→ Instructions to follow
Number of lines below with the word "degrees": state it and write nothing more.

BEGIN Information shown

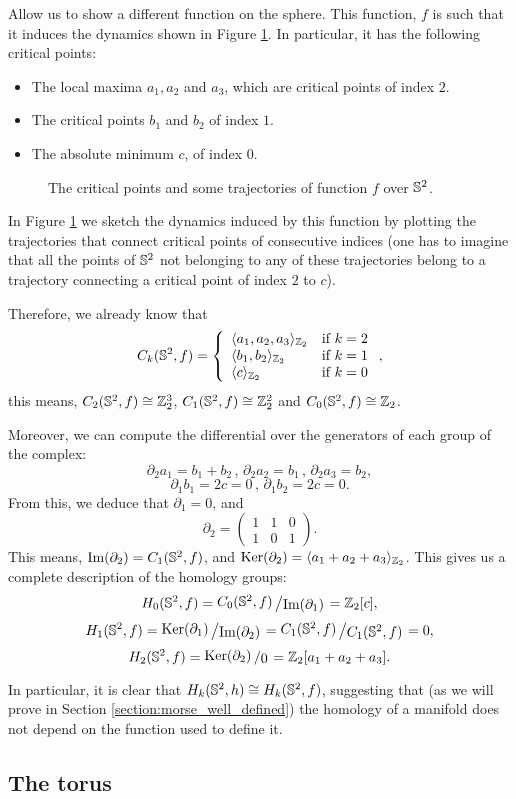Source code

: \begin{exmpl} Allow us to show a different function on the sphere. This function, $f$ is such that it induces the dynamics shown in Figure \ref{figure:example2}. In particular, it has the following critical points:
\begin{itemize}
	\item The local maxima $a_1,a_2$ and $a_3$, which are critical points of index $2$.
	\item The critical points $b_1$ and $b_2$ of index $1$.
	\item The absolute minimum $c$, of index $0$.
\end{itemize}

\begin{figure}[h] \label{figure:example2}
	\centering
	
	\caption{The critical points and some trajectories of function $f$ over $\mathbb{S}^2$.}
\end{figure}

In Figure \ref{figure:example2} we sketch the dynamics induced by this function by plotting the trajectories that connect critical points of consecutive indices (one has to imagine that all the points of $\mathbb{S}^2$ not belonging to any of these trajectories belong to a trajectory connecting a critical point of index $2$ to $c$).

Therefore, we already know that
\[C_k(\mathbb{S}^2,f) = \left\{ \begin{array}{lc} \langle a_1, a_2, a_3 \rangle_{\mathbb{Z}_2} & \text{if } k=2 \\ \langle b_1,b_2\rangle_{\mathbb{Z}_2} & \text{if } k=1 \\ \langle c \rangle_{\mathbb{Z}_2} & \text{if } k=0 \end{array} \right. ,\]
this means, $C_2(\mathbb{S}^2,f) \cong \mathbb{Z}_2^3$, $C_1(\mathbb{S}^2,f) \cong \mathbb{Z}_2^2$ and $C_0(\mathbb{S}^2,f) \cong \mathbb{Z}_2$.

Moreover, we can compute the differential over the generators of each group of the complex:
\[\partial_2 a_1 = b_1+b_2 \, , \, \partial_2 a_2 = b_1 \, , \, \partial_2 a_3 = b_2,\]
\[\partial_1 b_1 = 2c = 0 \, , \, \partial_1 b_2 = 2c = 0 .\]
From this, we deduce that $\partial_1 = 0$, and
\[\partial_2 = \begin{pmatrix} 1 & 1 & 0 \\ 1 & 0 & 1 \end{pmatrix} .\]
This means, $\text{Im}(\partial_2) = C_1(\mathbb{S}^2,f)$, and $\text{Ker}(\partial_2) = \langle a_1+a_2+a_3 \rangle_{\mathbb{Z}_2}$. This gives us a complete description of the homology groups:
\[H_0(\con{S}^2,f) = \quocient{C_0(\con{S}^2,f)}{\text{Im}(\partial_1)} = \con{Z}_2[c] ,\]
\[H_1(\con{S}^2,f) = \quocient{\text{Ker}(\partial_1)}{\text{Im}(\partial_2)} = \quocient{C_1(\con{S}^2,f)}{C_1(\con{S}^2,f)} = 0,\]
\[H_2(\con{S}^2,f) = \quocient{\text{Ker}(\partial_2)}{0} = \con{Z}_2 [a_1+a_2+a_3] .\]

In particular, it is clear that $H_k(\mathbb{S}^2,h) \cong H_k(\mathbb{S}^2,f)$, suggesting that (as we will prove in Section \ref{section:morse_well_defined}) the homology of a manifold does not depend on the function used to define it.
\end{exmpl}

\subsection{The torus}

END Information shown
BEGIN Information shown

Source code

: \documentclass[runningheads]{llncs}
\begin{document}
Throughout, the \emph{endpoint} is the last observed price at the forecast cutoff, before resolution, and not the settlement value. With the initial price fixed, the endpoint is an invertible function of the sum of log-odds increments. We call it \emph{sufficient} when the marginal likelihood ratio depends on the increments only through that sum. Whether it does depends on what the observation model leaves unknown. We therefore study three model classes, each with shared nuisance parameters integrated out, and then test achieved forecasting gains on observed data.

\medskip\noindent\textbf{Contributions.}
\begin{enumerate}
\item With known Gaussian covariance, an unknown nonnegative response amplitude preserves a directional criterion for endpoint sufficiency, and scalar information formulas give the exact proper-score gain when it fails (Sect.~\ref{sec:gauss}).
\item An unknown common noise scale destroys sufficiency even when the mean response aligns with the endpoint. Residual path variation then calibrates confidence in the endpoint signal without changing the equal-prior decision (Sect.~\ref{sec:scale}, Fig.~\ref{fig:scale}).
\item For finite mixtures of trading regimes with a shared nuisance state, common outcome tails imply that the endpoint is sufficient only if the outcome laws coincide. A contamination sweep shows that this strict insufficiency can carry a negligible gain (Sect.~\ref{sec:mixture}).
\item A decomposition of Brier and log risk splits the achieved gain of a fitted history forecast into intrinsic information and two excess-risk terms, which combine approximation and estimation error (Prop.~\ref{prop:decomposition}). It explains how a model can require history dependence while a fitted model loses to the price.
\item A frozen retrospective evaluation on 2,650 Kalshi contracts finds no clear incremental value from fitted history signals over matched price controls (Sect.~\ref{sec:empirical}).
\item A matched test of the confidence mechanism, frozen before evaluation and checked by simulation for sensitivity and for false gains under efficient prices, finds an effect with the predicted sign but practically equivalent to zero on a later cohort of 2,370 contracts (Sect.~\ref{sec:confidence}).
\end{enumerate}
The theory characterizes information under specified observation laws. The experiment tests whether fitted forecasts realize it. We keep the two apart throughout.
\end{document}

END Information shown
BEGIN Information shown

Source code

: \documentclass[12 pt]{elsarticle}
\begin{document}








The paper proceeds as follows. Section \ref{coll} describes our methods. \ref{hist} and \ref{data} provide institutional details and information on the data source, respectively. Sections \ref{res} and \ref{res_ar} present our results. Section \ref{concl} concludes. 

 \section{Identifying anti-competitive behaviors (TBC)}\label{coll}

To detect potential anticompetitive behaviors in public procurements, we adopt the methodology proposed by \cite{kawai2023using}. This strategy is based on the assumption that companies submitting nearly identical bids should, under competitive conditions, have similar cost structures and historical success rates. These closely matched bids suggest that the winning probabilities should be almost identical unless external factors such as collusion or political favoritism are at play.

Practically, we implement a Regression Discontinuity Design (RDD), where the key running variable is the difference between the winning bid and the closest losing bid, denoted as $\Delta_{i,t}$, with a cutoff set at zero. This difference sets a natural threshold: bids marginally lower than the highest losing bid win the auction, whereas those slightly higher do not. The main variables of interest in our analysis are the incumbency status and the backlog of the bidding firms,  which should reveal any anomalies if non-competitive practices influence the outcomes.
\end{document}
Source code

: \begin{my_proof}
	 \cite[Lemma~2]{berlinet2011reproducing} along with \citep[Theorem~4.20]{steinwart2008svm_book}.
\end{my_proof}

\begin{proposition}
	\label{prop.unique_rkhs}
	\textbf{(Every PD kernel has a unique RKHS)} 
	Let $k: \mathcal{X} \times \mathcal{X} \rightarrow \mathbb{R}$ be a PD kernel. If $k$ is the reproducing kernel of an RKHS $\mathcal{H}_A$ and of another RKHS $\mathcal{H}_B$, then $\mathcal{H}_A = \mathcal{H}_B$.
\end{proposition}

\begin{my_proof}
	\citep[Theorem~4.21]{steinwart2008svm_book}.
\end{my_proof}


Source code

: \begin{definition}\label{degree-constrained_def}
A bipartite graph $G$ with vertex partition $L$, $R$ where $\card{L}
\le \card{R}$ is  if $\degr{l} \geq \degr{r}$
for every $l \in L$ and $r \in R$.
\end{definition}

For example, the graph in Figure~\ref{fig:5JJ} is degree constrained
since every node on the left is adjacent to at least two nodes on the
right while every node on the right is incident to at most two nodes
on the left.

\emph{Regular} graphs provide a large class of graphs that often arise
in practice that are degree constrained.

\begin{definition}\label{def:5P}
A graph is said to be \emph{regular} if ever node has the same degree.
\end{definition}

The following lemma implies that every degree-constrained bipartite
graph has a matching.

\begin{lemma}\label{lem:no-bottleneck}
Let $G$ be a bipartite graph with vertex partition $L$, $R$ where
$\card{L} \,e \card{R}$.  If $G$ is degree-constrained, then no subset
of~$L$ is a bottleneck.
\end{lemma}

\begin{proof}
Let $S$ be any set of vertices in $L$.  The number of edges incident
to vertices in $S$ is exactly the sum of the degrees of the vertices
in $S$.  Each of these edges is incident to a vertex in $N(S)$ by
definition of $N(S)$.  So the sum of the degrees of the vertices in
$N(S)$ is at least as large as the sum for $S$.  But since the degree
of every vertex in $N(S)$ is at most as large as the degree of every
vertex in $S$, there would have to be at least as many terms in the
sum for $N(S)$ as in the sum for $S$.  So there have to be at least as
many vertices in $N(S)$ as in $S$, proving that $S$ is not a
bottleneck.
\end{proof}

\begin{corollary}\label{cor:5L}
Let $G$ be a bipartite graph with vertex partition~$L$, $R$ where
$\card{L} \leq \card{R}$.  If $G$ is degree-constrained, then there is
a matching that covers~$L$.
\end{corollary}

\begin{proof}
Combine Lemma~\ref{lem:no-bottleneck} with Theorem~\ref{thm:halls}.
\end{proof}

END Information shown

→ Task answer
2